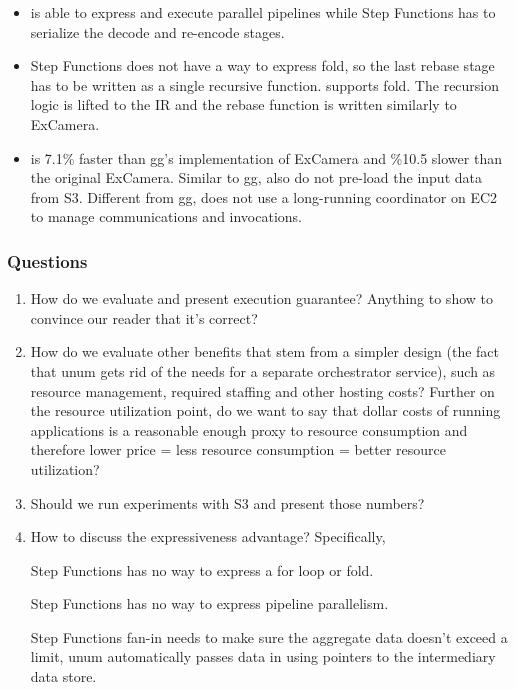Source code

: \begin{itemize}

    \item \name{} is able to express and execute parallel pipelines while Step
    Functions has to serialize the decode and re-encode stages.

    \item Step Functions does not have a way to express fold, so the last
    rebase stage has to be written as a single recursive function. \name{}
    supports fold. The recursion logic is lifted to the \name{} IR and the
    rebase function is written similarly to ExCamera.

    \item \name{} is 7.1\% faster than gg's implementation of ExCamera and
    \%10.5 slower than the original ExCamera. Similar to gg, \name{} also do
    not pre-load the input data from S3. Different from gg, \name{} does not
    use a long-running coordinator on EC2 to manage communications and
    invocations.

\end{itemize}

\subsubsection{Questions}

\begin{enumerate}

    \item How do we evaluate and present execution guarantee? Anything to show
     to convince our reader that it's correct?

    \item How do we evaluate other benefits that stem from a simpler design
     (the fact that unum gets rid of the needs for a separate orchestrator
     service), such as resource management, required staffing and other
     hosting costs? Further on the resource utilization point, do we want to
     say that dollar costs of running applications is a reasonable enough
     proxy to resource consumption and therefore lower price = less resource
     consumption = better resource utilization?

    \item Should we run experiments with S3 and present those numbers?

    \item How to discuss the expressiveness advantage? Specifically,

        Step Functions has no way to express a for loop or fold.

        Step Functions has no way to express pipeline parallelism.

        Step Functions fan-in needs to make sure the aggregate data doesn't exceed a
        limit, unum automatically passes data in using pointers to the intermediary
        data store.

\end{enumerate}

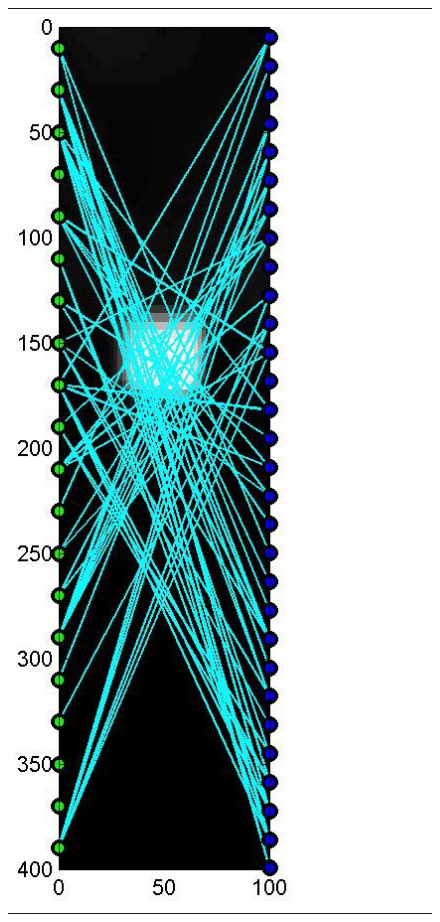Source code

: \documentclass[english]{siamltex}
\begin{document}
{\begin{figure}[!h]
\begin{center}
\begin{tabular}{|c|c|c|c|c|c|c|c|c|}
			\includegraphics[width=.9\iwidth]{figures/newFigs/noisy/resultsExp-3-designs}
			&

\end{tabular}
\end{center}
\end{figure}}
\end{document}
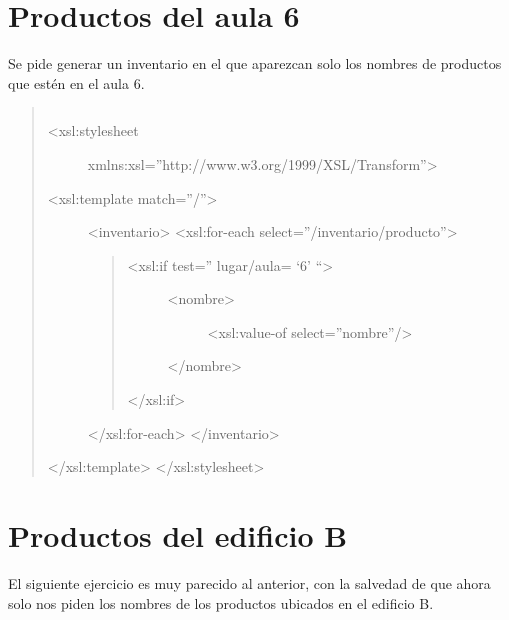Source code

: \documentclass[letterpaper,10pt,spanish]{sphinxmanual}
\begin{document}
\section{Productos del aula 6}
\label{ejercicios/xslt/anexo_ejercicios_xslt:productos-del-aula-6}
Se pide generar un inventario en el que aparezcan solo los nombres de productos que estén en el aula 6.
\begin{quote}

\begin{Verbatim}[commandchars=\\\{\}]

\end{Verbatim}
\begin{description}
\item[{\textless{}xsl:stylesheet}] \leavevmode
xmlns:xsl=''http://www.w3.org/1999/XSL/Transform''\textgreater{}

\item[{\textless{}xsl:template match=''/''\textgreater{}}] \leavevmode
\textless{}inventario\textgreater{}
\textless{}xsl:for-each select=''/inventario/producto''\textgreater{}
\begin{quote}
\begin{description}
\item[{\textless{}xsl:if test='' lugar/aula= `6' ``\textgreater{}}] \leavevmode\begin{description}
\item[{\textless{}nombre\textgreater{}}] \leavevmode
\textless{}xsl:value-of select=''nombre''/\textgreater{}

\end{description}

\textless{}/nombre\textgreater{}

\end{description}

\textless{}/xsl:if\textgreater{}
\end{quote}

\textless{}/xsl:for-each\textgreater{}
\textless{}/inventario\textgreater{}

\end{description}

\textless{}/xsl:template\textgreater{}
\textless{}/xsl:stylesheet\textgreater{}
\end{quote}


\section{Productos del edificio B}
\label{ejercicios/xslt/anexo_ejercicios_xslt:id1}
El siguiente ejercicio es muy parecido al anterior, con la salvedad de que ahora solo nos piden los nombres de los productos ubicados en el edificio B.
\end{document}
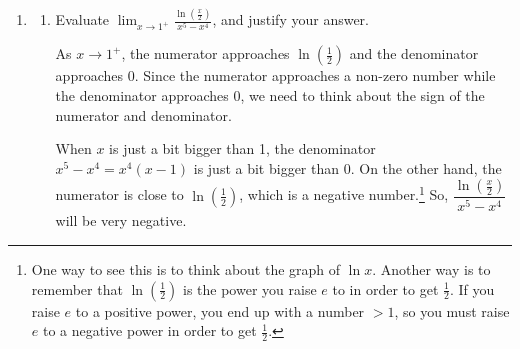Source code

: \documentclass{article}
\theoremstyle{theorem}
\begin{document}
\begin{enumerate}
\begin{enumerate}
\begin{solution}
      Since $p(x)$ has degree 4, $p'(x)$ has degree 3, and $p''(x)$ has degree 2. So, we could have $p''(x)$ look like this parabola:
      \begin{center}
      \end{center}
      A possible formula for $p''(x)$ is $p''(x) = (x - 1)^2 = x^2 - 2x + 1$. Working backwards, we can think of a possible $p'(x)$ that has $x^2 - 2x + 1$ as its derivative: $p'(x) = \dfrac{x^3}{3} - x^2 + x$. Working backwards again, we can think of a possible $p(x)$: $p(x) = \boxed{\dfrac{x^4}{12} - \dfrac{x^3}{3} + \dfrac{x^2}{2}}$. 
    \end{solution}

  \end{enumerate}

\item {} 

  \begin{enumerate}
  \item %
    \begin{problem}[\vfill]
      Evaluate $\displaystyle \lim_{x \to 1^+} \frac{\ln \left( \frac{x}{2} \right)}{x^5-x^4}$, and justify your answer. 
    \end{problem}

    \begin{solution}
      As $x \to 1^+$, the numerator approaches $\ln \left( \frac{1}{2} \right)$ and the denominator approaches 0. Since the numerator approaches a non-zero number while the denominator approaches 0, we need to think about the sign of the numerator and denominator.

      When $x$ is just a bit bigger than 1, the denominator $x^5 - x^4 = x^4 (x - 1)$ is just a bit bigger than 0. On the other hand, the numerator is close to $\ln \left( \frac{1}{2} \right)$, which is a negative number.\footnote{One way to see this is to think about the graph of $\ln x$. Another way is to remember that $\ln \left( \frac{1}{2} \right)$ is the power you raise $e$ to in order to get $\frac{1}{2}$. If you raise $e$ to a positive power, you end up with a number $> 1$, so you must raise $e$ to a negative power in order to get $\frac{1}{2}$.} So, $\dfrac{\ln \left( \frac{x}{2} \right)}{x^5-x^4}$ will be very negative.


\end{solution}
\end{enumerate}
\end{enumerate}
\end{document}
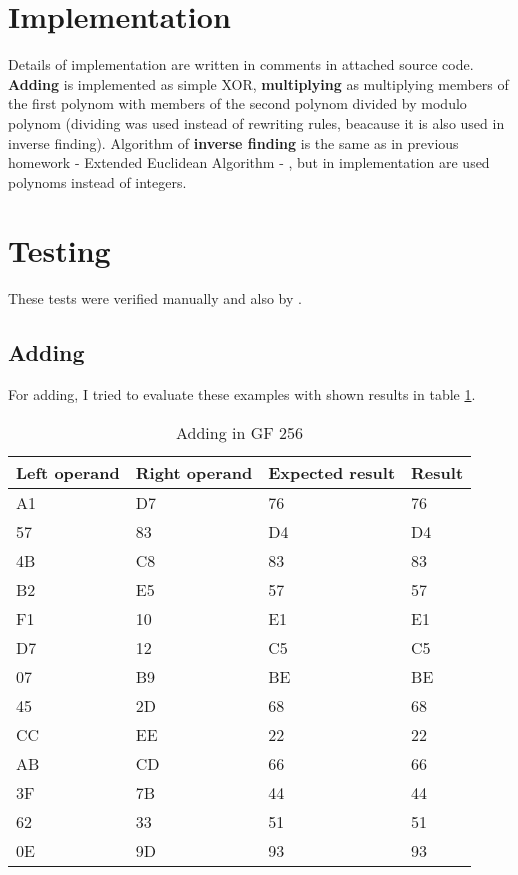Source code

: \documentclass[5pt]{article}
\begin{document}
\maketitle

\section{Implementation}
Details of implementation are written in comments in attached source code.
\textbf{Adding} is implemented as simple XOR, \textbf{multiplying} as
multiplying members of the first polynom with members of the second polynom
divided by modulo polynom (dividing was used instead of rewriting rules, beacause it is also
used in inverse finding). Algorithm of \textbf{inverse finding} is
the same as in previous homework - Extended Euclidean Algorithm - , but in
implementation are used polynoms instead of integers.

\section{Testing}
These tests were verified manually and also by \cite{gf256:web}.
\subsection{Adding}
For adding, I tried to evaluate these examples with shown results in
table \ref{tab:adding}.

\begin{table}[ht]
  \centering
  \caption{Adding in GF 256}
  \begin{tabular}{|l|l|l|l|}
  \hline
  Left operand & Right operand & Expected result & Result\\
  \hline
  \hline
  
  A1 & D7 & 76 & 76 \\
  \hline
57 & 83 & D4 & D4\\
\hline
4B & C8 & 83 & 83\\
\hline
B2 & E5 & 57 & 57 \\
\hline
F1 & 10 &  E1 & E1\\
\hline 	
D7 & 12 & C5 & C5 \\
\hline 	
07& B9 & BE &	BE\\
\hline 	
45& 2D & 68 &	68\\
\hline 	
CC& EE & 22 &	22\\
\hline
AB & CD & 66 & 66 \\
\hline 	
3F& 7B & 44 &	44\\
\hline 	
62& 33 & 51 &	51\\
\hline 	
0E& 9D & 93 &	93\\
\hline


  \end{tabular}
  \label{tab:adding}
\end{table}
\end{document}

PROBLEM TO SOLVE: Scan the data above for the word "costs" and report every line where it is found.

RESULT:
     hosting costs? Further on the resource utilization point, do we want to
     say that dollar costs of running applications is a reasonable enough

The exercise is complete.